But if they want to take the next step, if they want to progress from good to great and extend their period of relative success well into the future, it may be time to assess what they are doing well, what they can do better and take steps now to strengthen and improve.
England have not been at their best in this series. They have not needed to be. Australia have shown improvement and have a couple of young players who could go on to form the basis of a competitive side in the future. For now, though, they are at one of the lowest ebbs in their history and success against them should be taken in context. It does not make England a great side.
If they are to beat South Africa home and away - probably the ultimate test of a team right now - if they are to win regularly in Asia - a major problem for England teams despite the excellence of the performance in India recently - they cannot accept what they have. They need to improve.
A key part of doing that will be to ease the burden on their four-man attack. Over the last year, three of the four have endured lengthy injury lay-offs and it has been noticeable that the potency of the attack has reduced as this series has progressed. It is telling that James Anderson (128.5 overs) and Graeme Swann (173), indisputably England's best bowlers, have delivered the most overs in the series and, in the first innings of this Test, Anderson returned the worst figures of his career. They are being asked to carry too heavy a burden.
A four-man attack has served England well. It helped them reach No. 1 in the world Test rankings, it helped them win a Test series in India and it looks as if it will help them to win three successive Ashes series. It may be the least bad option England have when selecting sides at present, but there is no way it is ideal.
For a start it relies a great deal on the excellence of a couple of players. There is, for example, no substitute for Anderson should he suffer injury and his absence might well expose a four-man attack as limited and missing the necessary skill or variety to regularly win the biggest Tests.
There are times when it leaves England without options in the field, too. Unless this seam attack can find lateral movement, whether by seam or any form of swing, they are reliant simply on containment and waiting for mistakes from the opposition. There is currently no one with the pace, the height or, perhaps, the left-arm angle to unlock batsmen in unhelpful bowling conditions. While there are few tall left-arm fast bowlers in the county game at present, England do have the option of players such as Chris Tremlett, Boyd Rankin and Steven Finn who can, when fit and firing, unsettle batsmen even on placid surfaces.

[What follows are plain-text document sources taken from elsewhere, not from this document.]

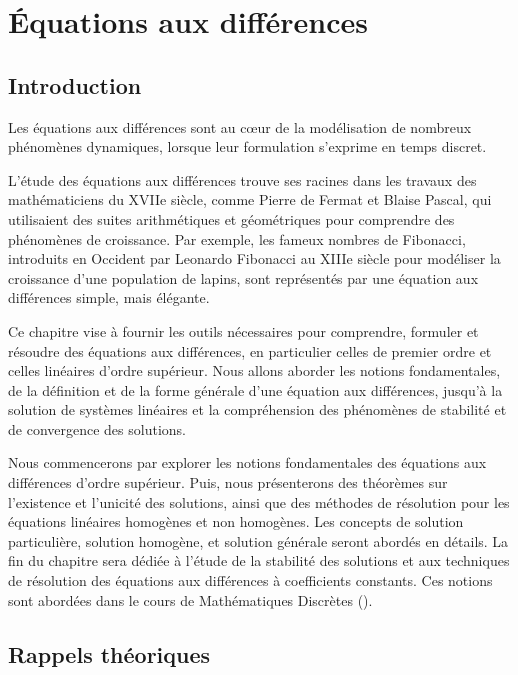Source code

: \chapter{Équations aux différences}
    \section{Introduction}
        Les équations aux différences sont au cœur de la modélisation de nombreux phénomènes dynamiques, lorsque leur formulation s'exprime en temps discret.

        L’étude des équations aux différences trouve ses racines dans les travaux des mathématiciens du XVIIe siècle, comme Pierre de Fermat et Blaise Pascal, qui utilisaient des suites arithmétiques et géométriques pour comprendre des phénomènes de croissance. Par exemple, les fameux nombres de Fibonacci, introduits en Occident par Leonardo Fibonacci au XIIIe siècle pour modéliser la croissance d’une population de lapins, sont représentés par une équation aux différences simple, mais élégante.

        Ce chapitre vise à fournir les outils nécessaires pour comprendre, formuler et résoudre des équations aux différences, en particulier celles de premier ordre et celles linéaires d'ordre supérieur. Nous allons aborder les notions fondamentales, de la définition et de la forme générale d'une équation aux différences, jusqu’à la solution de systèmes linéaires et la compréhension des phénomènes de stabilité et de convergence des solutions.
        
        Nous commencerons par explorer les notions fondamentales des équations aux différences d’ordre supérieur. Puis, nous présenterons des théorèmes sur l'existence et l'unicité des solutions, ainsi que des méthodes de résolution pour les équations linéaires homogènes et non homogènes. Les concepts de solution particulière, solution homogène, et solution générale seront abordés en détails. La fin du chapitre sera dédiée à l’étude de la stabilité des solutions et aux techniques de résolution des équations aux différences à coefficients constants. Ces notions sont abordées dans le cours de Mathématiques Discrètes (\cite{mathf305}).
        
    \section{Rappels théoriques}
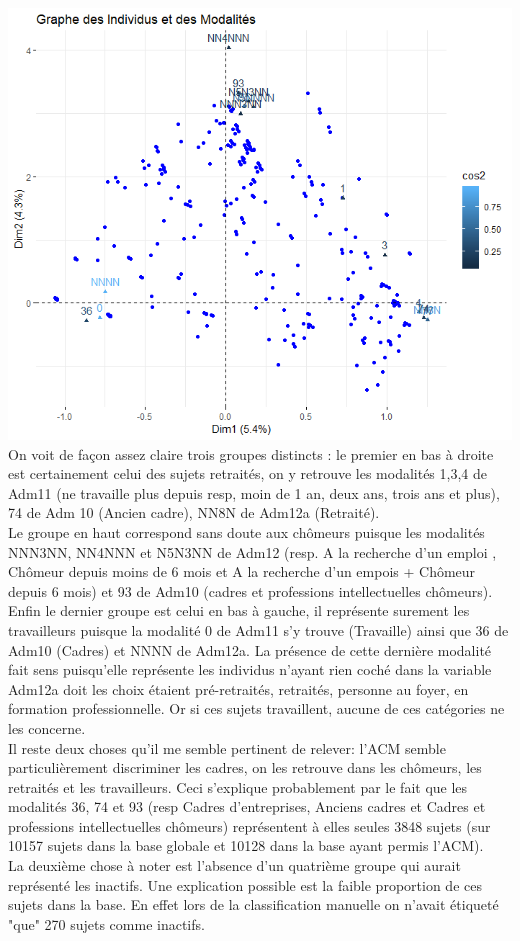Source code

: \documentclass{book}
\begin{document}
\includegraphics[scale = .8]{ACM_var_ind.png}\\

\noindent
On voit de façon assez claire trois groupes distincts : le premier en bas à droite est certainement celui des sujets retraités, on y retrouve les modalités 1,3,4 de Adm11 (ne travaille plus depuis resp, moin de 1 an, deux ans, trois ans et plus), 74 de Adm 10 (Ancien cadre), NN8N de Adm12a (Retraité).\\
\noindent
Le groupe en haut correspond sans doute aux chômeurs puisque les modalités NNN3NN, NN4NNN et N5N3NN de Adm12 (resp. A la recherche d'un emploi , Chômeur depuis moins de 6 mois et A la recherche d'un empois + Chômeur depuis 6 mois) et 93 de Adm10 (cadres et professions intellectuelles chômeurs).\\
Enfin le dernier groupe est celui en bas à gauche, il représente surement les travailleurs puisque la modalité 0 de Adm11 s'y trouve (Travaille) ainsi que 36 de Adm10 (Cadres) et NNNN de Adm12a. La présence de cette dernière modalité fait sens puisqu'elle représente les individus n'ayant rien coché dans la variable Adm12a doit les choix étaient pré-retraités, retraités, personne au foyer, en formation professionnelle. Or si ces sujets travaillent, aucune de ces catégories ne les concerne.\\

\noindent
Il reste deux choses qu'il me semble pertinent de relever: l'ACM semble particulièrement discriminer les cadres, on les retrouve dans les chômeurs, les retraités et les travailleurs. Ceci s'explique probablement par le fait que les modalités 36, 74 et 93 (resp Cadres d'entreprises, Anciens cadres et Cadres et professions intellectuelles chômeurs) représentent à elles seules 3848 sujets (sur 10157 sujets dans la base globale et 10128 dans la base ayant permis l'ACM).\\
La deuxième chose à noter est l'absence d'un quatrième groupe qui aurait représenté les inactifs. Une explication possible est la faible proportion de ces sujets dans la base. En effet lors de la classification manuelle on n'avait étiqueté "que" 270 sujets comme inactifs. \\
\end{document}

A four-man attack is a risk, too. If one of them is injured during the game, it increases the burden on the remaining members of the side to unreasonable levels. That, in turn, can encourage bowlers to attempt to ignore minor injuries, which increases the risk of sustaining more serious injury.
The ideal scenario would be to develop an allrounder. While there are candidates in the county game, each of them has a major caveat.
Chris Woakes seems to lack the pace and consistency to trouble good batsmen on the flattest of Test wickets; Ravi Bopara lacks potency with the ball; Rikki Clarke is deemed, probably unfairly, as lacking the bowling quality; and Ben Stokes, who may be the most likely candidate in the future, remains a work in progress. He does have the pace, though, and a first-class batting average of 35 and bowling average of 27 is not to be dismissed. Perhaps of more concern, is that he has not looked completely comfortable on the international stage in his nine limited-overs appearances.
Long-term, Warwickshire's left-arm swing bowler Keith Barker, arguably the most dangerous new-ball exponent in county cricket at present, might be worth consideration.
Another option - one England are loathe to take - would be to push Matt Prior up to No. 6 and play a specialist five-man attack. They do, after all, already possess several bowlers with a more than acceptable claim as batsmen - the likes of Stuart Broad, Swann and Tim Bresnan - which offers some solidity even if the top-order batting fails.
There are several reasons they do not take such an approach. The first is that Prior, at No. 7, is given the ability to play his natural, positive game without the responsibility of a top-order batsman, while they also prefer the security of the extra batsman in the knowledge that it helps them secure draws from tough situations, build imposing scores in others and that they have the bowling attack to cope with the burden.
The other reason is one of England key problems of late: their top-order batting has not been reliably consistent. Indeed, you could make a strong argument to suggest it has not been consistently good since the series against India in the summer of 2011. While most batsmen succeeded eventually on the tour of India at the end of 2012, there was no time when all of them were in form at the same time.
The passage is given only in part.